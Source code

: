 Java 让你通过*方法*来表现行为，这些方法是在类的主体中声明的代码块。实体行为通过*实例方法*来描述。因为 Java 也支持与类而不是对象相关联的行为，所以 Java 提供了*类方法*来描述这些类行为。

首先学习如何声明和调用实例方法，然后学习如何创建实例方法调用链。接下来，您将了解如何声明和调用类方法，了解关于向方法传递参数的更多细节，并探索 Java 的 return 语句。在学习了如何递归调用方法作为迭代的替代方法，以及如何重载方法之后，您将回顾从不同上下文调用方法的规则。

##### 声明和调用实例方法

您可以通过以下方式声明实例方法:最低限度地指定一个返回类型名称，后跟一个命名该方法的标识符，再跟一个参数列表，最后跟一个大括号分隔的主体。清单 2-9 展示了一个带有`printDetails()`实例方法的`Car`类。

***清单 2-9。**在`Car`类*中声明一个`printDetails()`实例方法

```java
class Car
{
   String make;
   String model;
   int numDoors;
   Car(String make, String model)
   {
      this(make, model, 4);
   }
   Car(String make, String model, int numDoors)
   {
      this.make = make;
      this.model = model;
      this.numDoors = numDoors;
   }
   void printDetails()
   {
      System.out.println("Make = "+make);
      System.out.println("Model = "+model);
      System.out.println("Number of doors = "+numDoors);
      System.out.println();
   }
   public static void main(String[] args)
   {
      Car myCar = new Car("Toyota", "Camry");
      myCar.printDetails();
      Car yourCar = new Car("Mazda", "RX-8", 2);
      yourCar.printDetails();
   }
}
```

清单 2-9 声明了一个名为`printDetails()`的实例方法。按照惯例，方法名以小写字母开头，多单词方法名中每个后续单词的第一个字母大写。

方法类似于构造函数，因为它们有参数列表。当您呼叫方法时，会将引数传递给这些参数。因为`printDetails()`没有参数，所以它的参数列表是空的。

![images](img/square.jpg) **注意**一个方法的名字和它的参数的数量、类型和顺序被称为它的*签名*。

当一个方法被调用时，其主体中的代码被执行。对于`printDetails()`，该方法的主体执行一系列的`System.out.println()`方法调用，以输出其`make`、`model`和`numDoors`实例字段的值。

What the task asks -
From the entries above, extract every line where the word "this" appears.

Result of the task -
      this(make, model, 4);
      this.make = make;
      this.model = model;
      this.numDoors = numDoors;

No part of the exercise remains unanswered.